[[ STUDY MATERIAL open ]]
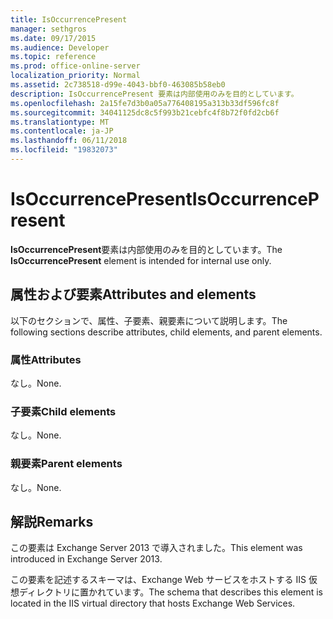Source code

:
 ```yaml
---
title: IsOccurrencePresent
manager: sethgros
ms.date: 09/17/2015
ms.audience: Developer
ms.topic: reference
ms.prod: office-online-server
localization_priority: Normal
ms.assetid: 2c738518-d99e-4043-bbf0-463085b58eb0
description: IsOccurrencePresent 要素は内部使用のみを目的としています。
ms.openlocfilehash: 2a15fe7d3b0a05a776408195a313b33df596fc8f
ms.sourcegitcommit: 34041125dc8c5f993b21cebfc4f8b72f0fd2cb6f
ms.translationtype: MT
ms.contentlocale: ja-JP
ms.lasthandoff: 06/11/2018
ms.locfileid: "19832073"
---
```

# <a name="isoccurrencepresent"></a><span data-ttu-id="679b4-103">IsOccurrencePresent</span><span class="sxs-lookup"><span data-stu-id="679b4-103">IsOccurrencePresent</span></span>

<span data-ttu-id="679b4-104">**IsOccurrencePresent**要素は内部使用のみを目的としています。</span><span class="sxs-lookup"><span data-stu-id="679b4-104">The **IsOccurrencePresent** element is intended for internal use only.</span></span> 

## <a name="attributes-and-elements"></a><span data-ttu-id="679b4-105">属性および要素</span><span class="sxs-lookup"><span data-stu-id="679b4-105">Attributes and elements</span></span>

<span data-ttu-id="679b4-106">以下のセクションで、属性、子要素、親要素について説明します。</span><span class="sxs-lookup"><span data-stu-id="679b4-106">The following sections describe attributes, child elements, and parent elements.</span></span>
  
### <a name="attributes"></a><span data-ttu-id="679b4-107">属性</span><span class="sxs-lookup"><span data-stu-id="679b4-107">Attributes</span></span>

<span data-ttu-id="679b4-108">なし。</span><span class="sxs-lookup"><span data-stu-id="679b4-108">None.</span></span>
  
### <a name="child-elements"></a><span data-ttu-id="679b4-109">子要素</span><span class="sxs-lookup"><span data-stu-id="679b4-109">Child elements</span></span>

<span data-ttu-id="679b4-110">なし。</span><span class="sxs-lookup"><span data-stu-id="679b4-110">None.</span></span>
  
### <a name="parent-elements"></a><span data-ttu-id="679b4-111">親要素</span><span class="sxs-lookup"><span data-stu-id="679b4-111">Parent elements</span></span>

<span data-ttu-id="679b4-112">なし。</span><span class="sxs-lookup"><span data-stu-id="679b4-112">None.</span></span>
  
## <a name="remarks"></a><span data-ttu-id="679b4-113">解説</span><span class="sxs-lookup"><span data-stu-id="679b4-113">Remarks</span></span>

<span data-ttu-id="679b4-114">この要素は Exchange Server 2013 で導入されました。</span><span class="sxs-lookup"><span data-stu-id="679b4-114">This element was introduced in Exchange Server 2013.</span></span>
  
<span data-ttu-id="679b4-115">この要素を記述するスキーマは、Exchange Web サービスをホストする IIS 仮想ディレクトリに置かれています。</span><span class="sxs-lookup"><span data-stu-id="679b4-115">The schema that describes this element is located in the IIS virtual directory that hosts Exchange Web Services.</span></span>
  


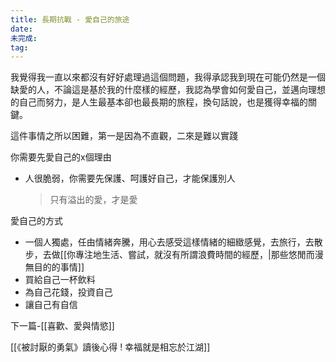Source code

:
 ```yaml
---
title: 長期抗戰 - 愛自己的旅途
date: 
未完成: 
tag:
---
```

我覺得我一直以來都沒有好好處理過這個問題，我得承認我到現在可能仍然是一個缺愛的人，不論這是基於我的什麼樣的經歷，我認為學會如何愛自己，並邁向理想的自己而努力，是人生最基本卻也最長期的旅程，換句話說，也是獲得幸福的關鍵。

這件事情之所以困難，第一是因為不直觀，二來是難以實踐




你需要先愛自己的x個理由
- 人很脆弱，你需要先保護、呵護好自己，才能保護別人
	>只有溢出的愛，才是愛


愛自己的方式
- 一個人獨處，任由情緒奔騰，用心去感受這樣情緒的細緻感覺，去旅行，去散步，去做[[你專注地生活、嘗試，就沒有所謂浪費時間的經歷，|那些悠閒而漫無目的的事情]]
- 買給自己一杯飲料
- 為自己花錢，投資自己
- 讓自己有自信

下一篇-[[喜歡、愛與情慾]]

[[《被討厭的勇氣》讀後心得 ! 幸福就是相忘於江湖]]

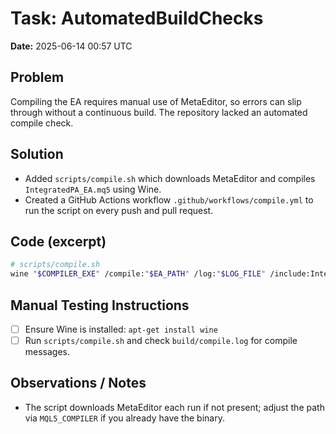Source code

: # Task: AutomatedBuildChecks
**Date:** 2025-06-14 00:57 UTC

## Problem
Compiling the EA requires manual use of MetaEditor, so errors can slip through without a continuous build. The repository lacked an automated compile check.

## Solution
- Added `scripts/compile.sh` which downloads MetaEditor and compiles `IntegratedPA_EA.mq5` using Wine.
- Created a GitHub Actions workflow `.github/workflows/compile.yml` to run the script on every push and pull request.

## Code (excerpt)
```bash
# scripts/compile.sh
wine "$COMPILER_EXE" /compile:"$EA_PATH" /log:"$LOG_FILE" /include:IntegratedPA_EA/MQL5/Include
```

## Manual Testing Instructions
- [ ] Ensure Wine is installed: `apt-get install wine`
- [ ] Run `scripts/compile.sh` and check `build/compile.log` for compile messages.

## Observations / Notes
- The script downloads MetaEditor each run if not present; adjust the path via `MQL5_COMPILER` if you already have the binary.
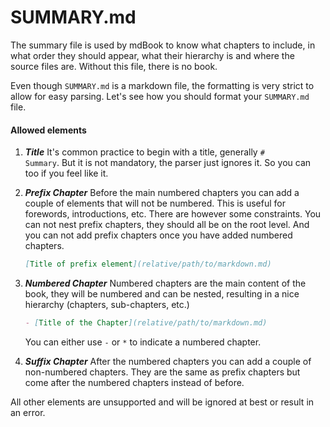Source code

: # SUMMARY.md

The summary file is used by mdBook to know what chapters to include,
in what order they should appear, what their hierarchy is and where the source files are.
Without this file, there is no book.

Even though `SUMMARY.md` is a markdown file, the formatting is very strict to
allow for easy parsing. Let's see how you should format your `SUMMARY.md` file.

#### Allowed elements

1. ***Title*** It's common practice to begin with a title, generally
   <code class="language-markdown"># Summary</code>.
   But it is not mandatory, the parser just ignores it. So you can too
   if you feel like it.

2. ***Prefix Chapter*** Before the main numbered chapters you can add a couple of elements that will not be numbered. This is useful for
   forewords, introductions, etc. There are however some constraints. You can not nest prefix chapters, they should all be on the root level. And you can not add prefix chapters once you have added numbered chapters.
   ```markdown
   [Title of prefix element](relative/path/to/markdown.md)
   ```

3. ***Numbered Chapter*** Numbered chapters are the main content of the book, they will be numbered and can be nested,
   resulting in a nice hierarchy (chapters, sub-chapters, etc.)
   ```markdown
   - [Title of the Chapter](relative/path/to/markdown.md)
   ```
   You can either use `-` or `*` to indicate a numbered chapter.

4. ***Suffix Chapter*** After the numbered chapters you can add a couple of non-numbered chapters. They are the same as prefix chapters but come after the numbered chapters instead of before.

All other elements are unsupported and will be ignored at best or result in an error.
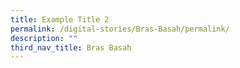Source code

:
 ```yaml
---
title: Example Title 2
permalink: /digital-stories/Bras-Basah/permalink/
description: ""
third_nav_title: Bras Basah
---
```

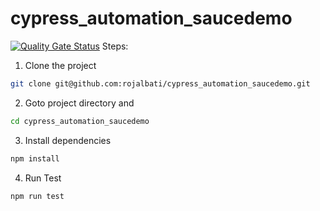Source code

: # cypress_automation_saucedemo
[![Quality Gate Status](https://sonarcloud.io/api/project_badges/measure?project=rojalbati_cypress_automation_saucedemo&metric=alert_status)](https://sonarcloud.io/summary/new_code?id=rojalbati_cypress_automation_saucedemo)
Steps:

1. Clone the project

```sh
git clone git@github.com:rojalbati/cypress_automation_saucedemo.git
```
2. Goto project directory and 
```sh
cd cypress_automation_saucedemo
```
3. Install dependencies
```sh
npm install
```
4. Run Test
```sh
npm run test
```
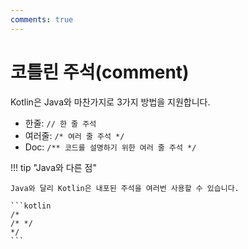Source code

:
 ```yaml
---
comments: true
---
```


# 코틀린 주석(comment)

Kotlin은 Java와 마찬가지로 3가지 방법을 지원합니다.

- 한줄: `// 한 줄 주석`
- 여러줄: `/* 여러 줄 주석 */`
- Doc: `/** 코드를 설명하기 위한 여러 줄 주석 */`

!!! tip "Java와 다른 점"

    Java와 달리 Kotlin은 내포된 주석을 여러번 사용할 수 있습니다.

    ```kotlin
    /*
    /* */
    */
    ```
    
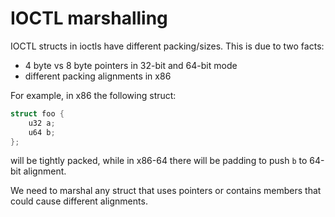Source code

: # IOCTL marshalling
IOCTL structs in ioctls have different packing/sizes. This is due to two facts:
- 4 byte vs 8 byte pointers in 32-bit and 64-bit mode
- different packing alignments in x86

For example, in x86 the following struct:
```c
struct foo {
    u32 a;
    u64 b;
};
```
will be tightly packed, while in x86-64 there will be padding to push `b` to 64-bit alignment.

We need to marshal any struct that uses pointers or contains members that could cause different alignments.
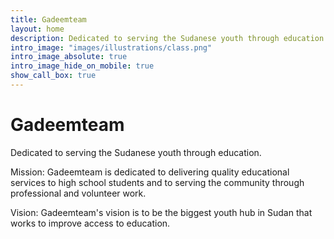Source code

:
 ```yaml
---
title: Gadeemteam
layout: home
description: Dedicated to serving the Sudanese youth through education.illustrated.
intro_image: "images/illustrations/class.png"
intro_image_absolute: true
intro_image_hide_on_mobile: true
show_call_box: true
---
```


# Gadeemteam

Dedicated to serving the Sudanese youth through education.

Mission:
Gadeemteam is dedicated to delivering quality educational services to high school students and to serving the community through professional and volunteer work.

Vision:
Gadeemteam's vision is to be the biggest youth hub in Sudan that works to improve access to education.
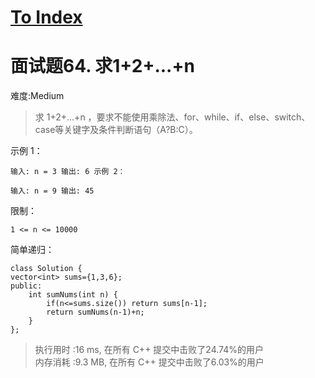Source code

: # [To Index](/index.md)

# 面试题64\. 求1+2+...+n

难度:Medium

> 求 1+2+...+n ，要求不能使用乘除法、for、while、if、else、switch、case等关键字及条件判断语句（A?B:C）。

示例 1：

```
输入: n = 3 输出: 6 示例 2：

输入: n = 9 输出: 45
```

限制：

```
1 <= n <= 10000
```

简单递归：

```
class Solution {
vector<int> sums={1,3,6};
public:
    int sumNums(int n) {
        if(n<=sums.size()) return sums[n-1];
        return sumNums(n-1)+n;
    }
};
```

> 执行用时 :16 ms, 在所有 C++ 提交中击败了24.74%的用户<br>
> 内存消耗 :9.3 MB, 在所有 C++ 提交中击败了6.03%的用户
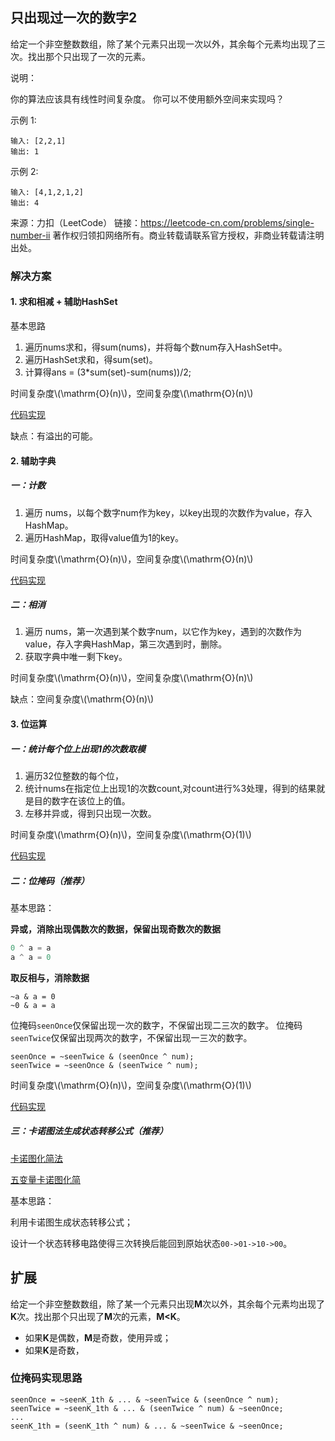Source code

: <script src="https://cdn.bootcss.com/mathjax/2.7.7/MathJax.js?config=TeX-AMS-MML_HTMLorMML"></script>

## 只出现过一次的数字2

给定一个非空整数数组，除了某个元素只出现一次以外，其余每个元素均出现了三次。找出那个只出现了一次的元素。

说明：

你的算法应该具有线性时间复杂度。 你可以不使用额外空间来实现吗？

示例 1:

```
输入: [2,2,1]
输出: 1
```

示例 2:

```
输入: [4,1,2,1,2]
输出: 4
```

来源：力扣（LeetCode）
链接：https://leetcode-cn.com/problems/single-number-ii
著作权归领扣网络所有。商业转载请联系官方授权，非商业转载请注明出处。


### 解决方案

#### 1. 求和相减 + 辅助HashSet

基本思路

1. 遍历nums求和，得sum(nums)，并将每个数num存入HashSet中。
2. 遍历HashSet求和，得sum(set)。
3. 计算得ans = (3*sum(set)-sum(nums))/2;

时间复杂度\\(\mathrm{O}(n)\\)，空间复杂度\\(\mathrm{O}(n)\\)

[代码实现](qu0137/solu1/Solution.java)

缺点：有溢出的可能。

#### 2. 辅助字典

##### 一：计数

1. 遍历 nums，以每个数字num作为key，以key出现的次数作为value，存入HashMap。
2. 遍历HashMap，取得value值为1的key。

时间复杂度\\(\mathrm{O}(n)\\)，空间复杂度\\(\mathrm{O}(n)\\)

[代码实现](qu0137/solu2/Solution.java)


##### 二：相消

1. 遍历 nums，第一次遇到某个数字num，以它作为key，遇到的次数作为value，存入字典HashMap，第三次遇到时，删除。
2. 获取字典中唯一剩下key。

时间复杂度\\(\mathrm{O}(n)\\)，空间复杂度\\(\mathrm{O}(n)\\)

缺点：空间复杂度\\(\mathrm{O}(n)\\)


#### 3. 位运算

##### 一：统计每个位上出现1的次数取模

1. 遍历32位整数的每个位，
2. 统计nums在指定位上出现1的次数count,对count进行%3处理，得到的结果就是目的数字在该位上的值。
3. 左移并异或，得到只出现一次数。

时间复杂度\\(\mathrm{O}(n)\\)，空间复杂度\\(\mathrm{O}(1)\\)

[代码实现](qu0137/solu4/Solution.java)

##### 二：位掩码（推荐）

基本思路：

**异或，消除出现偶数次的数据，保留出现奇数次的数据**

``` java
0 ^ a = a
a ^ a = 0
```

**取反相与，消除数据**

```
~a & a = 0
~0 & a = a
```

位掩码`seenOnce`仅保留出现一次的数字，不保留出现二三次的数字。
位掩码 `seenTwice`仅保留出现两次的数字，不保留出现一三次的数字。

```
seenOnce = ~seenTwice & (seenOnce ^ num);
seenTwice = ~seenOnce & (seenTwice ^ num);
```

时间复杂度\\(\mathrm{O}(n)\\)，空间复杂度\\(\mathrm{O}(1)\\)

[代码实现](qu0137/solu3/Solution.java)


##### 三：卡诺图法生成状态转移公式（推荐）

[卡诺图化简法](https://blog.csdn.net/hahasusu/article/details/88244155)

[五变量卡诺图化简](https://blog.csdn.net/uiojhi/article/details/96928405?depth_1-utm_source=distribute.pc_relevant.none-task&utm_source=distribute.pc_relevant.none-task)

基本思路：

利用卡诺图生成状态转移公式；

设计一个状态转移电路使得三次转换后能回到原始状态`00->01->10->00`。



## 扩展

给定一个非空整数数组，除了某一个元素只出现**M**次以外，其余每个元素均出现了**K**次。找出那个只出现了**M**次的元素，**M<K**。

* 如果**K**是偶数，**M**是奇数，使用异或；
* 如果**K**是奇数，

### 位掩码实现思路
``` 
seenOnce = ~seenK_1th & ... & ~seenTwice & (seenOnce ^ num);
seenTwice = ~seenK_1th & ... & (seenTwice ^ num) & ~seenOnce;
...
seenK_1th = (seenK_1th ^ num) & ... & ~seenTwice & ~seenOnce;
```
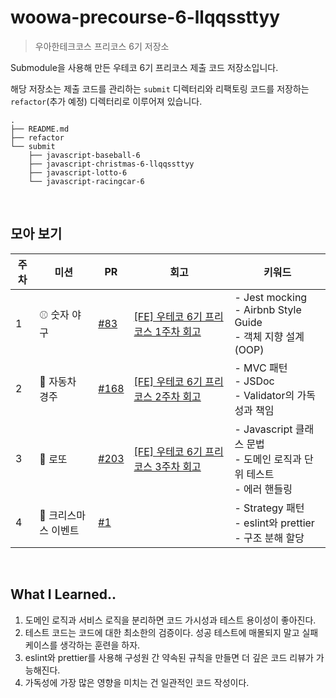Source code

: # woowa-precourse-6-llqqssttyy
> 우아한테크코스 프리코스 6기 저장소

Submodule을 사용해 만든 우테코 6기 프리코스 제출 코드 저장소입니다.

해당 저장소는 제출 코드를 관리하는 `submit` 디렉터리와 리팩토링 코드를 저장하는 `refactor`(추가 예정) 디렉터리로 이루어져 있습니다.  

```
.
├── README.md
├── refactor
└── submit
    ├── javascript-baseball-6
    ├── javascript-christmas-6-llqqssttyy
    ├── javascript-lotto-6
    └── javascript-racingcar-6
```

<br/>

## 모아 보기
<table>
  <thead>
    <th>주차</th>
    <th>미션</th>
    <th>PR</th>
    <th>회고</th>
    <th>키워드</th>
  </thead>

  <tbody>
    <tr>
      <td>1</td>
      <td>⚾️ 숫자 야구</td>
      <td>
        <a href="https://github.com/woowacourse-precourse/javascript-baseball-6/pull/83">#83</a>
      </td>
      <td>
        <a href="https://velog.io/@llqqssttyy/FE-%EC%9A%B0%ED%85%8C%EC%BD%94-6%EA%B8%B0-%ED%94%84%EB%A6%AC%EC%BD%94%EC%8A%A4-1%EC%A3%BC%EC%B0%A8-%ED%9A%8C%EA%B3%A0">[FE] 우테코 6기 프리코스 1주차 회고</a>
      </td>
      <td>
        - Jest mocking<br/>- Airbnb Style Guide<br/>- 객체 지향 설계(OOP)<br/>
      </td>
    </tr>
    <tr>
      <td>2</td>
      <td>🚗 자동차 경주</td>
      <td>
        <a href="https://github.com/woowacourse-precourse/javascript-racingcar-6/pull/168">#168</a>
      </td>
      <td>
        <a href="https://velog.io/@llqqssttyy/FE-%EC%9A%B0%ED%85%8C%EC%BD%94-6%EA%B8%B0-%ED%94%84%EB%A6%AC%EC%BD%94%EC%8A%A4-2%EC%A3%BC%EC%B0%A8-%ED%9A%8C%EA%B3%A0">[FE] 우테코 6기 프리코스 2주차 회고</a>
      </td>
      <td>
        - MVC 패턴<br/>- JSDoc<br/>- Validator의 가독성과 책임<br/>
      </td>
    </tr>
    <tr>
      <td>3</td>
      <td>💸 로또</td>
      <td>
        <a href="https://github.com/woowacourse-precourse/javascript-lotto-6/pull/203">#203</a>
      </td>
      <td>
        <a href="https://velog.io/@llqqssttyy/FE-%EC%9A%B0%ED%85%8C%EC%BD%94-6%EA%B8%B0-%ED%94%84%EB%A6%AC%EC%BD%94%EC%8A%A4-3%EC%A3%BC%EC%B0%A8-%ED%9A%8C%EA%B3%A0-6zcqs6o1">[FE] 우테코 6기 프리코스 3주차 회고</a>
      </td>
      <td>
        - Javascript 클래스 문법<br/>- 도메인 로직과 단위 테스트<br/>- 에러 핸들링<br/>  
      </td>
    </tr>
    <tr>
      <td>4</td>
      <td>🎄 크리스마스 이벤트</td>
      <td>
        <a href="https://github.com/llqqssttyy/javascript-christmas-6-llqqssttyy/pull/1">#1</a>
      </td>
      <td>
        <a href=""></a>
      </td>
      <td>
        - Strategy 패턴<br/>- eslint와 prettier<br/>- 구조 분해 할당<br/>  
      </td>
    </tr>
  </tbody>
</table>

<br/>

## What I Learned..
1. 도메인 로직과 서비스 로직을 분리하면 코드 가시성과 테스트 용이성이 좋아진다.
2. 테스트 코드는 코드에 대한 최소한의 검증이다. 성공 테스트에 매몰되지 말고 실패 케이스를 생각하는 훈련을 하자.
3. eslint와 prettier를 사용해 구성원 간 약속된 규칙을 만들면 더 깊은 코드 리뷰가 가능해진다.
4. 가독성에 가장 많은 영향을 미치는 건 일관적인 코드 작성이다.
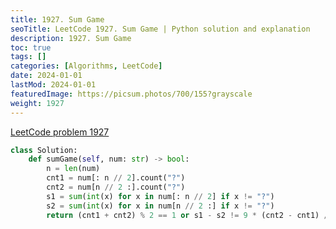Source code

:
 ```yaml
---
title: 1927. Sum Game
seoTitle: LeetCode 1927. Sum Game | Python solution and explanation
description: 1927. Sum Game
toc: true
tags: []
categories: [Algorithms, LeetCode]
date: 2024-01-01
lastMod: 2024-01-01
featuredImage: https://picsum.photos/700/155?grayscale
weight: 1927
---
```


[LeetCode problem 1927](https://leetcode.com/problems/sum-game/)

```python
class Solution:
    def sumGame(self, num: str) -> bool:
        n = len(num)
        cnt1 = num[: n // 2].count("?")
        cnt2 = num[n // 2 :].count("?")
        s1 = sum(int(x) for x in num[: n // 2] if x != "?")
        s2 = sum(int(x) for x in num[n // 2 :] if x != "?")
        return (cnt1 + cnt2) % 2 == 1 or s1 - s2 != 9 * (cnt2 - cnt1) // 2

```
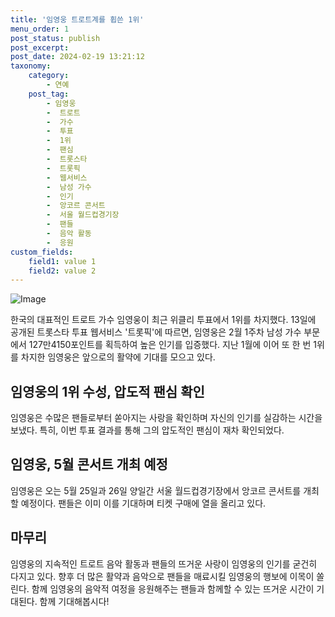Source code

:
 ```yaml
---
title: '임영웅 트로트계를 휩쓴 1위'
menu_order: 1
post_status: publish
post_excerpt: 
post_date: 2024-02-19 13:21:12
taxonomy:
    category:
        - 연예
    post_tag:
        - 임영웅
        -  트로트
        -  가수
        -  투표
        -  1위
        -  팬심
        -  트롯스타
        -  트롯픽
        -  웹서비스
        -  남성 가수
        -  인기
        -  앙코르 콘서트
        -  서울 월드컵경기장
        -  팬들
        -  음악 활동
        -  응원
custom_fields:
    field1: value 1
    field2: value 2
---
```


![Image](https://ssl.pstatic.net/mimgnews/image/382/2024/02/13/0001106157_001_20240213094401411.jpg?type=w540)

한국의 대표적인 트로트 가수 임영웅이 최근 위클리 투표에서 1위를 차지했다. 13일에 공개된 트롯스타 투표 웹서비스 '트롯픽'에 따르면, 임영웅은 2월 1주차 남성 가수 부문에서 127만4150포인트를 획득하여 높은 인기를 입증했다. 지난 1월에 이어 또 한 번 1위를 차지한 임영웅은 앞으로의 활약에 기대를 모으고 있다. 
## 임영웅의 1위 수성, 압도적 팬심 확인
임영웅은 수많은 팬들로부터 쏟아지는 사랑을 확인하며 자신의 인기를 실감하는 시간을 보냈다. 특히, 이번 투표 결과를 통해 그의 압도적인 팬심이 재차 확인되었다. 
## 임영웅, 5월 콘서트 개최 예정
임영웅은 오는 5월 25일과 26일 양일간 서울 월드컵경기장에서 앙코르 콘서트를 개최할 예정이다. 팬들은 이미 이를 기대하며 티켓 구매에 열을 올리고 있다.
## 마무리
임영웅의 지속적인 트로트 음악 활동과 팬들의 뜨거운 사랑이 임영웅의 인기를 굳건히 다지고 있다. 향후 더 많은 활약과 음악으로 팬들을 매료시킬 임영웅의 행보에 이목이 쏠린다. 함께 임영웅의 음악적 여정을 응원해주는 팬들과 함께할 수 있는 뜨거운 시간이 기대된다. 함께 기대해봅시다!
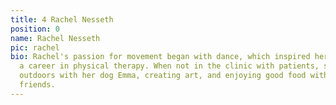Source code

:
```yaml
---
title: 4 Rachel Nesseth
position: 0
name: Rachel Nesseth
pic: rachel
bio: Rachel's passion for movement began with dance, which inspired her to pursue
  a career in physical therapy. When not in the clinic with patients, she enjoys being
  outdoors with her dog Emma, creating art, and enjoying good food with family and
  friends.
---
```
[[ STUDY MATERIAL closed ]]
■ **PROBLEM TO SOLVE**
Repeat the exact lines from the first line of the data through the line containing "internal use only.</span></span>". Nothing else, no pictures.

■ **OUTPUT FOR THIS EXERCISE**
Source code

:
 ```yaml
---
title: IsOccurrencePresent
manager: sethgros
ms.date: 09/17/2015
ms.audience: Developer
ms.topic: reference
ms.prod: office-online-server
localization_priority: Normal
ms.assetid: 2c738518-d99e-4043-bbf0-463085b58eb0
description: IsOccurrencePresent 要素は内部使用のみを目的としています。
ms.openlocfilehash: 2a15fe7d3b0a05a776408195a313b33df596fc8f
ms.sourcegitcommit: 34041125dc8c5f993b21cebfc4f8b72f0fd2cb6f
ms.translationtype: MT
ms.contentlocale: ja-JP
ms.lasthandoff: 06/11/2018
ms.locfileid: "19832073"
---
```

# <a name="isoccurrencepresent"></a><span data-ttu-id="679b4-103">IsOccurrencePresent</span><span class="sxs-lookup"><span data-stu-id="679b4-103">IsOccurrencePresent</span></span>

<span data-ttu-id="679b4-104">**IsOccurrencePresent**要素は内部使用のみを目的としています。</span><span class="sxs-lookup"><span data-stu-id="679b4-104">The **IsOccurrencePresent** element is intended for internal use only.</span></span> 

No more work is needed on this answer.